» **TASK STATEMENT**
Those lines of the data that hold the word "this" are to be copied out.

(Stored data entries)
*** Begin section ***

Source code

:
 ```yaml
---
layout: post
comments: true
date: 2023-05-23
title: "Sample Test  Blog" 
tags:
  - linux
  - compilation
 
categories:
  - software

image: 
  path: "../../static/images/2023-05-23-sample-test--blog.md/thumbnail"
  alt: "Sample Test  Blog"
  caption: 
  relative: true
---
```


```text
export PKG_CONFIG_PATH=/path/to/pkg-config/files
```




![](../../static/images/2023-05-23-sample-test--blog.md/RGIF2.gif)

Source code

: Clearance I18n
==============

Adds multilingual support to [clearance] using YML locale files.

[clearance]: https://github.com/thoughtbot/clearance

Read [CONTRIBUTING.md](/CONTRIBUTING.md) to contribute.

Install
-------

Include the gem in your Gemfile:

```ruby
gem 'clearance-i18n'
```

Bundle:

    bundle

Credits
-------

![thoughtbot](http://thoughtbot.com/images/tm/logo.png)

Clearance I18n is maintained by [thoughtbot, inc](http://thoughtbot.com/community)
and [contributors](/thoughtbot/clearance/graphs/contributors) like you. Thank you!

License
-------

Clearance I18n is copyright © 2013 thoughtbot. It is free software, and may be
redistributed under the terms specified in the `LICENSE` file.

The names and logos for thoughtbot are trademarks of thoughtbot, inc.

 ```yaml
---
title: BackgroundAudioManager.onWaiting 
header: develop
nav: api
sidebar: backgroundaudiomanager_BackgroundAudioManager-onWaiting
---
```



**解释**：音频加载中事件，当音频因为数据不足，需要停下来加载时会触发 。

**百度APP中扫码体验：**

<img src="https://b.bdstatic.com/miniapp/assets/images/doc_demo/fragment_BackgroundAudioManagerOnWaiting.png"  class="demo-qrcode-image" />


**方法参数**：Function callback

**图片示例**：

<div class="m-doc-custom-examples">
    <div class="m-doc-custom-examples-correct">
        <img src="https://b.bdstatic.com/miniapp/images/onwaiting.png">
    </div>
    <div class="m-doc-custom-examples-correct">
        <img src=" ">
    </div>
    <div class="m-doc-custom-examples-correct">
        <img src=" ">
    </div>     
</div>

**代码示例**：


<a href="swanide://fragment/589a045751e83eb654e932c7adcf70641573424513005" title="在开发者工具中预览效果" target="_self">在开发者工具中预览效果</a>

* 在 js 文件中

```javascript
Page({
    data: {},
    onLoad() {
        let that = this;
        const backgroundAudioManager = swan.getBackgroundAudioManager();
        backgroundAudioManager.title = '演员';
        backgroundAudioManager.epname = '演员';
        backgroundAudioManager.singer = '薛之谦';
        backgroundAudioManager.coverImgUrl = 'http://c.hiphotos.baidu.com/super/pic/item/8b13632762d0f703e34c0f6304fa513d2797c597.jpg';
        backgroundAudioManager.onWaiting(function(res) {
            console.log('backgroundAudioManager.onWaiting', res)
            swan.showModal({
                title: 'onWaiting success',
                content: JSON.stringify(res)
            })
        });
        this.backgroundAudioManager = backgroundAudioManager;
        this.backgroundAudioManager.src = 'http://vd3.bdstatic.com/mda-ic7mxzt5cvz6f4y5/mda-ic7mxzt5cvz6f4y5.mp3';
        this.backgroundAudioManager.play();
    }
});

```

*** End section ***

» **COMPLETED EXERCISE**
        let that = this;
        this.backgroundAudioManager = backgroundAudioManager;
        this.backgroundAudioManager.src = 'http://vd3.bdstatic.com/mda-ic7mxzt5cvz6f4y5/mda-ic7mxzt5cvz6f4y5.mp3';
        this.backgroundAudioManager.play();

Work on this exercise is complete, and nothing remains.